Dirinya mengatakan, kajian ini juga melihat Borobudur sebagai lebih dari sekadar tempat ibadah; banyak yang percaya bahwa candi ini juga berfungsi sebagai pusat pembelajaran pada zamannya. Dengan relief yang menggambarkan simbol flora dan fauna, kita dapat melihat jejak biodiversitas, serta hubungan antara manusia dan alam yang telah dipelajari sejak dahulu.
“Sebenarnya Borobudur adalah sebuah book stone university, kajian filsafat ilmu kehidupan terbahaskan di rangkaian panel-panel dan stupa mulai dari bawah hingga ke puncak,” ungkap Ibnu.

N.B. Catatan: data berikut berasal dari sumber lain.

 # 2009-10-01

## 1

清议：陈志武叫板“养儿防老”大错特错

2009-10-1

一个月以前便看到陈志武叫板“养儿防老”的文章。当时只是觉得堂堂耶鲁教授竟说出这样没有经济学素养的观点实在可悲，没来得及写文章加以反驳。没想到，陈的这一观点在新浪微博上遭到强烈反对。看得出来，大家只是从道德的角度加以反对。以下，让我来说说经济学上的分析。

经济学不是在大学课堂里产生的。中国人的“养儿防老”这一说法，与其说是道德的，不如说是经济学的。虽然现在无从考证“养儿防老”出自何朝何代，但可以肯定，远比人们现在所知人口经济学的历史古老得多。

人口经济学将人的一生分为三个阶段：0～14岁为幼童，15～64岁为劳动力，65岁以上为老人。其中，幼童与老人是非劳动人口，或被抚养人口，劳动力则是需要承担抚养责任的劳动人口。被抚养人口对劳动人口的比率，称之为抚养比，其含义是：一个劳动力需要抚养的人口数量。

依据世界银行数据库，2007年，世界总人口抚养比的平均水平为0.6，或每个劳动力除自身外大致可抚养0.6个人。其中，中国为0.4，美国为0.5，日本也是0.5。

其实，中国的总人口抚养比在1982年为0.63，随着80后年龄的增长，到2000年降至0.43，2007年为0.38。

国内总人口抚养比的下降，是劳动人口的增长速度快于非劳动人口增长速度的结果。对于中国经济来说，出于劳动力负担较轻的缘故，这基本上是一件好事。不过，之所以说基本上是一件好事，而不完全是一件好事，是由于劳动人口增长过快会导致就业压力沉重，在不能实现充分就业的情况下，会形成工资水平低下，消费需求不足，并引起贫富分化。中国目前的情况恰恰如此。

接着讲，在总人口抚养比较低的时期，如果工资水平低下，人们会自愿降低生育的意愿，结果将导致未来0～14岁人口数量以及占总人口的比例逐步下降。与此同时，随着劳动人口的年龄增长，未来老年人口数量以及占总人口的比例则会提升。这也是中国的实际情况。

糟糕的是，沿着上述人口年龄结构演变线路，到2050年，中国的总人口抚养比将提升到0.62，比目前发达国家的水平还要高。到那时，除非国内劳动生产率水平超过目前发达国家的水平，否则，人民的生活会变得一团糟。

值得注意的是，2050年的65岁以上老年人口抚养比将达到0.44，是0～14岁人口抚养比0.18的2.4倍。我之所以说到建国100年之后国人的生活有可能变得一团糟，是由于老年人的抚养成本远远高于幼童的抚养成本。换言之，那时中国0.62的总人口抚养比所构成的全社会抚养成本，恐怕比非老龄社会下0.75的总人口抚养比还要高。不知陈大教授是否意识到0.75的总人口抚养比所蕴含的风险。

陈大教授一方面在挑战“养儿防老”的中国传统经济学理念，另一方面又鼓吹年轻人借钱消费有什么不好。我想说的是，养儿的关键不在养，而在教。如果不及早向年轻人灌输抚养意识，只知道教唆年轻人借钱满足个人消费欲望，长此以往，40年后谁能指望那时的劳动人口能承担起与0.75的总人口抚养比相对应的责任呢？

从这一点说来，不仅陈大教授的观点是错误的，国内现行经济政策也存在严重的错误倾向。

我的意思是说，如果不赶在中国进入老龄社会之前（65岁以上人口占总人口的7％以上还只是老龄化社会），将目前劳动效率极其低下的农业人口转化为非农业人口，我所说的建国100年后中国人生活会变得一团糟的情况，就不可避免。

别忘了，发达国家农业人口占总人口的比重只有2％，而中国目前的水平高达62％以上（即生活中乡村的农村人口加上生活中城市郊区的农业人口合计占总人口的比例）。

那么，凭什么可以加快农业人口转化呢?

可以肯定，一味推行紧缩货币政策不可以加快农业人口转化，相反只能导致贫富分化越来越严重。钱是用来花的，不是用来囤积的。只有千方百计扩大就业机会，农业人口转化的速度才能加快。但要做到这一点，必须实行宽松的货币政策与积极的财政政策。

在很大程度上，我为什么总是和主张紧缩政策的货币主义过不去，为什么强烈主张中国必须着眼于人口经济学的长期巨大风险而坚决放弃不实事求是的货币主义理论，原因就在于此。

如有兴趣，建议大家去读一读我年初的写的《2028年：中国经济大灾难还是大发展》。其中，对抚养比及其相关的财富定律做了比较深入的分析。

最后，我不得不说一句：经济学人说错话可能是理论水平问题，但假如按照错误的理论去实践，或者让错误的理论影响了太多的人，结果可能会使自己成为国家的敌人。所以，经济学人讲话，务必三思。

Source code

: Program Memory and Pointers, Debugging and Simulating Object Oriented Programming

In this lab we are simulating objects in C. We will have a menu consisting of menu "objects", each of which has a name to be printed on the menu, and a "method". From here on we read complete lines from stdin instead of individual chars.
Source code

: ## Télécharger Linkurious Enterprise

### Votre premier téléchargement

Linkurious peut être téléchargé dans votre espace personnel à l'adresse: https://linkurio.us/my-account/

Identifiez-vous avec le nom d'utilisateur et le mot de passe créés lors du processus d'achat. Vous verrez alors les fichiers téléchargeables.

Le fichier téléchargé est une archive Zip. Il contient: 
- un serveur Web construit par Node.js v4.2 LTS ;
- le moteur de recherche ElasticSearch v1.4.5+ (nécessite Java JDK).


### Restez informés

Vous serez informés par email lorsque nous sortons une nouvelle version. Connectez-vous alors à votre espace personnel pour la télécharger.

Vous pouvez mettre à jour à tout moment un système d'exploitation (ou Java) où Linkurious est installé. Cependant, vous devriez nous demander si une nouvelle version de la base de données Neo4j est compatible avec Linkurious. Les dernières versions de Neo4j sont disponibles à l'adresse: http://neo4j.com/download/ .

Salah satu kesulitan dalam kajian ini yaitu ketika mengambil kesimpulan dalam identifikasi flora dan fauna, ternyata pemahat sengaja membuatnya bentuk struktur morfologi flora dan fauna baru bisa teridentifikasi jika dilihat dari sudut pandang ke atas, ke bawah dan depan. Semua hasil identifikasi dan cara pandang untuk mengidentifikasinya kesemuanya memiliki makna yang berbeda-beda dan penuh arti. (Ata/P-3)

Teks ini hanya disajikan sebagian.